= Arturo Lindsay =

Panamanian American artist

Arturo Lindsay (born September 29, 1946) is a Panamanian-born artist and professor of art and art history at Spelman College. His scholarship specializes in ethnographic research on African spiritual and aesthetic retentions in contemporary American cultures. His Panamanian/American identity is reflected in his art, which focuses on African culture in America.

==Early life and education==
Lindsay was born in Colón, Panama on September 29, 1946, and grew up in Brooklyn, New York. He attended graduate school at the University of Massachusetts Amherst. Lindsay studied with AfriCOBRA member Nelson Stevens, Lionel Góngora, a Colombian artist and a founding member of Nueva Presencia and Salón Independiente in Mexico, Dr. Nana Nkestsia, Kwame Nkruma’s first Minister of Art and Culture in Ghana.

==Career==
Lindsay began his career as a theater artist acting in and directing street theater projects in New York City and New England. In 1976 he worked in Hartford, Connecticut as an artist for the CETA Youth Summer Program. While pursuing a doctorate degree at New York University Lindsay began working with fellow student Sandro Dernini, the originator of Plexus International. Lindsay became a founding member of Plexus New York. This multinational group of artists began creating large-scale collaborative art projects known as co-operas during the 1980s in New York City’s Lower East Side. Lindsay continues creating Plexus based projects in Atlanta, Georgia, and Portobelo, Panama.

In the mid-1990s Lindsay returned to Panama, where he co-founded the Painting Workshop of Taller Portobelo; an artist cooperative dedicated to preserving the traditions of the Congos who are descendants of cimarrones – enslaved Africans that liberated themselves in wars fought against the Spanish Empire.
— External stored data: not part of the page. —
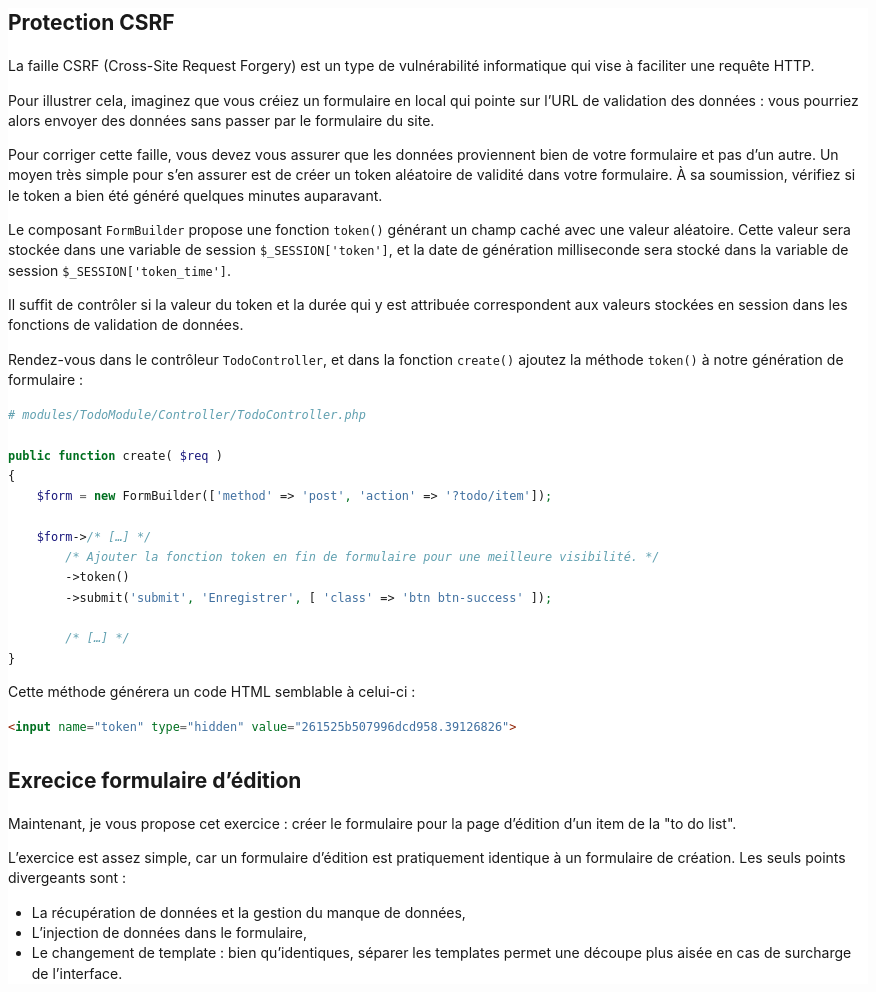 ## Protection CSRF

La faille CSRF (Cross-Site Request Forgery) est un type de vulnérabilité informatique qui vise à faciliter une requête HTTP.

Pour illustrer cela, imaginez que vous créiez un formulaire en local qui pointe sur l’URL de validation des données : vous pourriez alors envoyer des données sans passer par le formulaire du site.

Pour corriger cette faille, vous devez vous assurer que les données proviennent bien de votre formulaire et pas d’un autre. Un moyen très simple pour s’en assurer est de créer un token aléatoire de validité dans votre formulaire. À sa soumission, vérifiez si le token a bien été généré quelques minutes auparavant.

Le composant `FormBuilder` propose une fonction `token()` générant un champ caché avec une valeur aléatoire. Cette valeur sera stockée dans une variable de session `$_SESSION['token']`, et la date de génération milliseconde sera stocké dans la variable de session `$_SESSION['token_time']`. 

Il suffit de contrôler si la valeur du token et la durée qui y est attribuée correspondent aux valeurs stockées en session dans les fonctions de validation de données.

Rendez-vous dans le contrôleur `TodoController`, et dans la fonction `create()` ajoutez la méthode `token()` à notre génération de formulaire :

```php
# modules/TodoModule/Controller/TodoController.php

public function create( $req )
{
    $form = new FormBuilder(['method' => 'post', 'action' => '?todo/item']);

    $form->/* […] */
        /* Ajouter la fonction token en fin de formulaire pour une meilleure visibilité. */
        ->token()
        ->submit('submit', 'Enregistrer', [ 'class' => 'btn btn-success' ]);
        
        /* […] */
}
```

Cette méthode générera un code HTML semblable à celui-ci :
```html
<input name="token" type="hidden" value="261525b507996dcd958.39126826">
```


## Exrecice formulaire d’édition

Maintenant, je vous propose cet exercice : créer le formulaire pour la page d’édition d’un item de la "to do list".

L’exercice est assez simple, car un formulaire d’édition est pratiquement identique à un formulaire de création.
Les seuls points divergeants sont :

* La récupération de données et la gestion du manque de données,
* L’injection de données dans le formulaire,
* Le changement de template : bien qu’identiques, séparer les templates permet une découpe plus aisée en cas de surcharge de l’interface.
He later founded the Spelman College Summer Art Colony, which provides students and emerging artists from the United States and Panama with an opportunity to create works of art in the rainforest of Portobelo, Panama.

In 2006, Lindsay was the Distinguished Batza Family Chair at Colgate University and the Kemp Distinguished Visiting Professor at Davidson College in Davidson, NC in 2005. Lindsay also received a Fulbright Senior Scholar Award in 1999. He has been selected to be a part of the smARTpower project that is funded by the U.S. Department of State’s Bureau of Educational and Cultural Affairs and administered by the Bronx Museum of the Arts.

Lindsay's 2008 solo exhibition, Love, at the Museum of Contemporary African Diasporian Art, involves the use of "ashé", which is the Yoruba concept for the life force found in all things. In 2009 he was commissioned to create a sculpture for the Smithsonian Institution’s Latino Center Legacy Awards.

== Recent career==
Lindsay is the editor of Santería Aesthetics in Contemporary Latin American Art and has lectured and published several articles and catalogue essays on contemporary art theory and practice with a focus on the art and aesthetics of the African Diaspora.

In recent years Lindsay has been creating sustainable architecture, biodegradable sculptures and time specific large-scale installations and sculptures at Las Orquídeas Environmental Sculpture Park in Portobelo, Panama. He designed the railings and medallions for the Judge Lenwood Jackson Justice Center in Atlanta, and paintings of Bayano and Felipillo, for Frank O. Gehry’s new museum, Museo de La Biodiversidad in Panama.

Lindsay collaborated with poets Opal Moore and Sharan Strange, musician Joseph Jennings, set designer Paul Thomason, production coordinator, Dan Bascelli, choreographer T. Lang and soprano Laura English Robinson to create a performance entitled "Artists Contemplating Torture". It was presented in Portobelo, Panama, Cape Town, South Africa and Atlanta, Georgia, and was based on Lindsay's earlier work "Artists Contemplating the Fate of Those Who Speak of Freedom".

Lindsay took part in a U.S. Department of State initiative called smARTpower) which partnered the Bronx Museum of the Arts and Medrar for Contemporary Art in Egypt, in an experiment in one-to-one diplomacy through the visual arts. The project documented social-media based experiences in the lives of ordinary Middle East youth.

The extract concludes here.